Homer would have called it a muse. Mr Greve doesn't want to intellectualise it too much.
The striking image of a nine-metre male figure lashed to a mast that emerges from the raw edges of a found piece of timber that weighs around 650 kilograms was the first of around 150 sculptures to be installed at Fort Scratchley this week for the second exhibition that last year saw a giant whale by the same artist loom over the city.
It's an imposing figure, seemingly appearing out of time and fittingly surrounded by the panorama of Hunter coastline.
As much as the artist believes that all creative work is a self portrait, he goes out of his way to erase his own image from his most recent work. It's not about him, he says, it's not intellectual or purposeful. It comes from somewhere primal. And he wants those who see it to have a primal response.
Mr Greve won last year's Sculptures at Scracthley exhibition with Bleaching - a similarly immense sculpture of a breaching whale that has been installed at the fort since it was acquired by former Lord Mayor and noted local collector Jeff McCLoy.
Mr McCloy has previously indicated that he intends to move the work to the entrance to his Driftwood Shores housing estate at Tuross Head on the south coast near Batemans Bay but approvals were moving steadily.
"It will probably stay for some time," he told the Newcastle Herald in January.
Asked how he arrived on the idea for his latest work, Mr Greve's answer is emphatic: "I didn't," he said.
"It just changed. I found the first piece of wood down at Fish Creek in Victoria and I built it down there at a mate's place. Odysseus just turned up. Believe me, if you think that this was in any way controlled - the piece just happened."

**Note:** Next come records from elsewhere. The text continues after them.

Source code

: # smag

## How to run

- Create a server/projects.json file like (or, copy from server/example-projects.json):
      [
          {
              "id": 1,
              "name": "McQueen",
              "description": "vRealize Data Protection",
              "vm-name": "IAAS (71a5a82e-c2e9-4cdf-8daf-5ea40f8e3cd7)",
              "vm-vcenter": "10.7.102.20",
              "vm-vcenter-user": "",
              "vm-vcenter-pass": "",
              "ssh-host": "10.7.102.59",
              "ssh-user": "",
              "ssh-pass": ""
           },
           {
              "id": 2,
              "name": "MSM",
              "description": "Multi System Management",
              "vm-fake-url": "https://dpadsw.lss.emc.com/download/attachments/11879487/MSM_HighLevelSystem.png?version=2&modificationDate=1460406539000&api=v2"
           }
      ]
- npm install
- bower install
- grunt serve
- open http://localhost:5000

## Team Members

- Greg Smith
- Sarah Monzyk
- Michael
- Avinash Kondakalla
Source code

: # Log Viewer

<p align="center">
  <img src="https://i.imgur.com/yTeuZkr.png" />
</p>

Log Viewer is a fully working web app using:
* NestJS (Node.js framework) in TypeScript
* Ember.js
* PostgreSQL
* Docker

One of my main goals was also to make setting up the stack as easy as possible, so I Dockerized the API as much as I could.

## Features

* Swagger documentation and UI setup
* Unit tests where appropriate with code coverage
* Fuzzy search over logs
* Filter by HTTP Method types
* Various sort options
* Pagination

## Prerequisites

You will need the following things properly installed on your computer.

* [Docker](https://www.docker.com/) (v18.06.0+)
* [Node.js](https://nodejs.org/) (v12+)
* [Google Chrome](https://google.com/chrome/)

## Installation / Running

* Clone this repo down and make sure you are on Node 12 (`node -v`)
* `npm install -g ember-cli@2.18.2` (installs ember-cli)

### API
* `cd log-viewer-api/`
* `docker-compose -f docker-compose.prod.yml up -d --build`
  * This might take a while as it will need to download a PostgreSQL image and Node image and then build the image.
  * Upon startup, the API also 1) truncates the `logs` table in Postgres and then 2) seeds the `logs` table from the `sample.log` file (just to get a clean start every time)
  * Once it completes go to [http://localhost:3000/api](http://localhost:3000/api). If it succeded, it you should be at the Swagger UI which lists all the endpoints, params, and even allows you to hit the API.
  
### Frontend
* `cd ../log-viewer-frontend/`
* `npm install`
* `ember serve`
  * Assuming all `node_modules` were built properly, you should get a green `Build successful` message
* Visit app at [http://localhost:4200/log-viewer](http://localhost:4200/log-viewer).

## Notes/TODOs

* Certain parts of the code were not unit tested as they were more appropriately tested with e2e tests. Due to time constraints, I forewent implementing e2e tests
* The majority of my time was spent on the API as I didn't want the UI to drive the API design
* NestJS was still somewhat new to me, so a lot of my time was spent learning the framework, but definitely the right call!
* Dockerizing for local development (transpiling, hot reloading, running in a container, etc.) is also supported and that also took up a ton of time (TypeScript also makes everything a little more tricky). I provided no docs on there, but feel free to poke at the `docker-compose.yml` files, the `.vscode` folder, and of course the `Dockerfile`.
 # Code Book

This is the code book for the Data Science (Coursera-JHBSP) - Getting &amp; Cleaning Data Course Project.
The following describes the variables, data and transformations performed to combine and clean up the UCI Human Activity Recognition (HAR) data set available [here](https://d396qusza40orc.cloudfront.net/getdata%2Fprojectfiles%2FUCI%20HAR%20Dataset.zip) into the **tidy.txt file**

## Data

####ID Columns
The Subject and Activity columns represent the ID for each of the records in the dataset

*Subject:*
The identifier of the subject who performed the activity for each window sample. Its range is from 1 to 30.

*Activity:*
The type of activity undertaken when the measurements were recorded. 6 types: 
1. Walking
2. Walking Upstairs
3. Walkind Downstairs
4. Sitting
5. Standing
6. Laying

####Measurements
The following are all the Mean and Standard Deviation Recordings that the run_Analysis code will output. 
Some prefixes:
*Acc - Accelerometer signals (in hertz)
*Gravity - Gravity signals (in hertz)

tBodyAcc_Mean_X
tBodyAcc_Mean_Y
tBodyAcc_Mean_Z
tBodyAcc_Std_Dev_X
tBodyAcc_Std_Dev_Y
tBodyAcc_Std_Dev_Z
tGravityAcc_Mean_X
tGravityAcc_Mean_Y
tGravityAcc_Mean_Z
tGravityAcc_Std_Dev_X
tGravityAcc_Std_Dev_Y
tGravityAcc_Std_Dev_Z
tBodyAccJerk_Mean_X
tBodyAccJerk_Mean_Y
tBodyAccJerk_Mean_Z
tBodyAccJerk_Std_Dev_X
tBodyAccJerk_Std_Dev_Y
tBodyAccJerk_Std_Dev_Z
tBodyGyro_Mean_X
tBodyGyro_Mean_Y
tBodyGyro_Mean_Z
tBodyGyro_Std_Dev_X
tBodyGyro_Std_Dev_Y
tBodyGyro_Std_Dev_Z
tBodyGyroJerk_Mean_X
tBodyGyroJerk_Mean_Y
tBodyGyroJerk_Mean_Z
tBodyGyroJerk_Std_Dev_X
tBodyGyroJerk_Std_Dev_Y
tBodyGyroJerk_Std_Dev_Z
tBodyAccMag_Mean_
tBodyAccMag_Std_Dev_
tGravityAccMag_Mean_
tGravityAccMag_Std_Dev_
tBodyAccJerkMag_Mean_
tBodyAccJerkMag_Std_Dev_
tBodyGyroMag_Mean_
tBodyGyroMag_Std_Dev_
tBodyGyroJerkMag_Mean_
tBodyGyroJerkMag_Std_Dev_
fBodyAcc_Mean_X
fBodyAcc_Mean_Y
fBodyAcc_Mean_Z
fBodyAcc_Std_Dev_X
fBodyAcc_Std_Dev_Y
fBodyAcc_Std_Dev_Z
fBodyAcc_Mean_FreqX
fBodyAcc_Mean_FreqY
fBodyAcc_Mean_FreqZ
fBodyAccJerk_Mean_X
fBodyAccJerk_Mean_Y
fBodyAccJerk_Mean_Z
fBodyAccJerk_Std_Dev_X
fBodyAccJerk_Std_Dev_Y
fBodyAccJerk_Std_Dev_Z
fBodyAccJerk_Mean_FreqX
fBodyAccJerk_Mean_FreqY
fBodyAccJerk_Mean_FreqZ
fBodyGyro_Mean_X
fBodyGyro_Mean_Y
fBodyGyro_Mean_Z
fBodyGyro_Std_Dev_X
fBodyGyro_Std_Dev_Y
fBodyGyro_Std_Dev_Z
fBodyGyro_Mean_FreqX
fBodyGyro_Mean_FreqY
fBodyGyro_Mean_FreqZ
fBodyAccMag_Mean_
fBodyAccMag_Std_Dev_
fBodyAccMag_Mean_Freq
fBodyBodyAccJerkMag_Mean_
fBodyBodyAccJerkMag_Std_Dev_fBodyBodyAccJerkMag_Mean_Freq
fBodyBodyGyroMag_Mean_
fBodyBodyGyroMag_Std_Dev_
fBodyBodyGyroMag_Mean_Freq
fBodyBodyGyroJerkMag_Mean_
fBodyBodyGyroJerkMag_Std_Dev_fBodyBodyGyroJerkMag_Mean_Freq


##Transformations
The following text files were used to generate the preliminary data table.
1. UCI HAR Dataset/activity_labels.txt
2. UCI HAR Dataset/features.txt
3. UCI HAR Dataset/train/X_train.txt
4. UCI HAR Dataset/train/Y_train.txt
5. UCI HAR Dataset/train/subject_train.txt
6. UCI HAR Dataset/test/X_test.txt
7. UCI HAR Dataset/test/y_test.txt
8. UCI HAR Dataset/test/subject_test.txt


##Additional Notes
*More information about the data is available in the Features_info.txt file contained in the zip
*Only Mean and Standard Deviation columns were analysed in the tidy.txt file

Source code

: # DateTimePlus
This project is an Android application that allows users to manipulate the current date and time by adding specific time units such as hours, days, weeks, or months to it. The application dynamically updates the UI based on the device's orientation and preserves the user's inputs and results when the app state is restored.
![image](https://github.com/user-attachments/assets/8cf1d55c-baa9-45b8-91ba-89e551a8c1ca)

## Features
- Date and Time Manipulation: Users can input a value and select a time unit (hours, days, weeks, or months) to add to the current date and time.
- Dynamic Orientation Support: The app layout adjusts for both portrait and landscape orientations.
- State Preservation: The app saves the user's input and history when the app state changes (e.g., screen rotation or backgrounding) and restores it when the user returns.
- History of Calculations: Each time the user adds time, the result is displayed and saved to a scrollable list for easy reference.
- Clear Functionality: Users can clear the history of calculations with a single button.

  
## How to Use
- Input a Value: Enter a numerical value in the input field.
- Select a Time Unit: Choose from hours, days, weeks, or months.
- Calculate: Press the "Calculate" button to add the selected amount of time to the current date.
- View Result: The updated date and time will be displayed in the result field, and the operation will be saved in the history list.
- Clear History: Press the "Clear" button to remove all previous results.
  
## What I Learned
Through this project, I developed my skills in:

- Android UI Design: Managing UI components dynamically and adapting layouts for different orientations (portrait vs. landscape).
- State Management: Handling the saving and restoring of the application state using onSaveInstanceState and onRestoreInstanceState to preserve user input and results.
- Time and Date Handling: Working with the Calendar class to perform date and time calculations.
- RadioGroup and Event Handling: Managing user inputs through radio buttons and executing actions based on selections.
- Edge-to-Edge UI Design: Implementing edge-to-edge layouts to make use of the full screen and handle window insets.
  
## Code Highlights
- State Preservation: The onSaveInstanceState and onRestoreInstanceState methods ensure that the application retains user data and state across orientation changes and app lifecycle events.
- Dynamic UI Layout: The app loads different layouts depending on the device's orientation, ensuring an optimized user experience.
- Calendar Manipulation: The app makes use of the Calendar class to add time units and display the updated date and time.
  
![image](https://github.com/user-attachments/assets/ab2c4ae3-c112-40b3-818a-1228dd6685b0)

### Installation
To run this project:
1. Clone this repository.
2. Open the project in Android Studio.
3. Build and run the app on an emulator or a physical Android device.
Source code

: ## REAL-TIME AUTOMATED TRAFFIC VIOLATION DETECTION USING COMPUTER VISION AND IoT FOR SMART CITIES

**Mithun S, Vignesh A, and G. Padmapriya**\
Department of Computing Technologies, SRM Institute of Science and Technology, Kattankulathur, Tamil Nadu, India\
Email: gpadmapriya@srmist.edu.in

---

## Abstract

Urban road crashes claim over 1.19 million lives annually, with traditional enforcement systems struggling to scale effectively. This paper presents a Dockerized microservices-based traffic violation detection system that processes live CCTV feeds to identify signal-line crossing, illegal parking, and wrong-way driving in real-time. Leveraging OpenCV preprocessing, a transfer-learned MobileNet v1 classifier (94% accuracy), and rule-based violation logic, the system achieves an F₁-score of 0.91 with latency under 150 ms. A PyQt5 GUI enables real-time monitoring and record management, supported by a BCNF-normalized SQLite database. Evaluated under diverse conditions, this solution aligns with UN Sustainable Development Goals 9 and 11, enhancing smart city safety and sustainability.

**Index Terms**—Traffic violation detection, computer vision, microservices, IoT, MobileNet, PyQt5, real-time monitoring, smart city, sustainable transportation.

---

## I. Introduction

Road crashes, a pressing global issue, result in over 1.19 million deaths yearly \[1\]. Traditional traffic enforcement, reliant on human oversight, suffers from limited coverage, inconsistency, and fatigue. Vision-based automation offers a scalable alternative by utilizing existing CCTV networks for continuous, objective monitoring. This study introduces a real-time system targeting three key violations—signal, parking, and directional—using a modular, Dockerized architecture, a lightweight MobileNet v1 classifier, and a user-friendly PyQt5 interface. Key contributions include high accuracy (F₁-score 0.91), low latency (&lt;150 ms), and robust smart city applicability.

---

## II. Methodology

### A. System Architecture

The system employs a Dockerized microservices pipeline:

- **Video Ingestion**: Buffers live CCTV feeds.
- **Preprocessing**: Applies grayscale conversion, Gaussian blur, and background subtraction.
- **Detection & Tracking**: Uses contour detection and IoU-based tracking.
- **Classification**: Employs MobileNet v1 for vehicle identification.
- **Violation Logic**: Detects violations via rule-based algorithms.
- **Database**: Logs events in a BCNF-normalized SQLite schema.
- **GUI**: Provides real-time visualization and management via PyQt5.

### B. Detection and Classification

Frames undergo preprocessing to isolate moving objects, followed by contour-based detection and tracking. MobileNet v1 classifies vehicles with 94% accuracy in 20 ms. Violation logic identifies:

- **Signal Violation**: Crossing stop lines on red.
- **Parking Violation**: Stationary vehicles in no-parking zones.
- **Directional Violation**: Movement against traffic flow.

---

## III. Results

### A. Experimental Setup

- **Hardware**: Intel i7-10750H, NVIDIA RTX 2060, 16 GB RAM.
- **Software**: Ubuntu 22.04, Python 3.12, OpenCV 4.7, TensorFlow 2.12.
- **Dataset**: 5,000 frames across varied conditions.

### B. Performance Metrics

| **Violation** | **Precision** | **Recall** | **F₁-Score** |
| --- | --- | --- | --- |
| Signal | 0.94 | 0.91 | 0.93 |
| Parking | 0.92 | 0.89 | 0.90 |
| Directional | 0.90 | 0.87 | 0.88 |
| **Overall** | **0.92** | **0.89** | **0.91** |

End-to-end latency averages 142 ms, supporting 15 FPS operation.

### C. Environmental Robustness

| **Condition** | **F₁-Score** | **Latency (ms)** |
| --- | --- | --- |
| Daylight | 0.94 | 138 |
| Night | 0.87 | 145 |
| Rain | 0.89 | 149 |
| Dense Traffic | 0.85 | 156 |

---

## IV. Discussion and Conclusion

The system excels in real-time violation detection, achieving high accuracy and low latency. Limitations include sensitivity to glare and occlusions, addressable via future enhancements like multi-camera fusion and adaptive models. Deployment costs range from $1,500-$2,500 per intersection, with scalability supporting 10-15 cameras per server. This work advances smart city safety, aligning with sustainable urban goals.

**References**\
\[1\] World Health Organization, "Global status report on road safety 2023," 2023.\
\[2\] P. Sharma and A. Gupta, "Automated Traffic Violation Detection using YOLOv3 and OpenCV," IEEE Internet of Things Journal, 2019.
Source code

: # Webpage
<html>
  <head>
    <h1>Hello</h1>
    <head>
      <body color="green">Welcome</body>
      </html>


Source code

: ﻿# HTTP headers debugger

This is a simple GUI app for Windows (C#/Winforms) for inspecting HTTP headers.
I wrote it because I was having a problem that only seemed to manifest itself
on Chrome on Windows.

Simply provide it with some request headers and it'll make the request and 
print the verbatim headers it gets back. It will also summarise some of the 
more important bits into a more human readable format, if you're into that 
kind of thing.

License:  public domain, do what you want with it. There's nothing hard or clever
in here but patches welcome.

Mr Greve wants his work to appear timeless. It's why, he said, he named it after a legend more than 4000 years old. He has also worked hard to remove any signs of intervention in the piece. He wants it to arrive all at once, seemingly out of the natural world. Until this week, he hadn't even seen it standing - it wasn't until it was craned into position that he finally saw the piece finished.
"I had no idea what it was going to look like when it went up," he said, with a wry tone, "I've never seen it up in the air - it could have looked bloody atrocious. And then when it went up and I looked at it, I thought 'No, you got away with that'."
The exhibition's founders, Grahame and Bec Wilson, have been overwhelmed by the number of entries in the second iteration of the exhibition after funding the venture themselves in the first year.
"Last year we had 33 artists," Mr Wilson said, "This year, we have 75 and we've got almost triple the amount of sculptures on display as well."
Mr Wilson couldn't quite decide if the idea to fill the historic fort with art for free visitations for two weeks from May 11 was driven by his "Robin Hood complex" or his Quixotic spirit - either way, he says being a "pig headed old bugger" helped.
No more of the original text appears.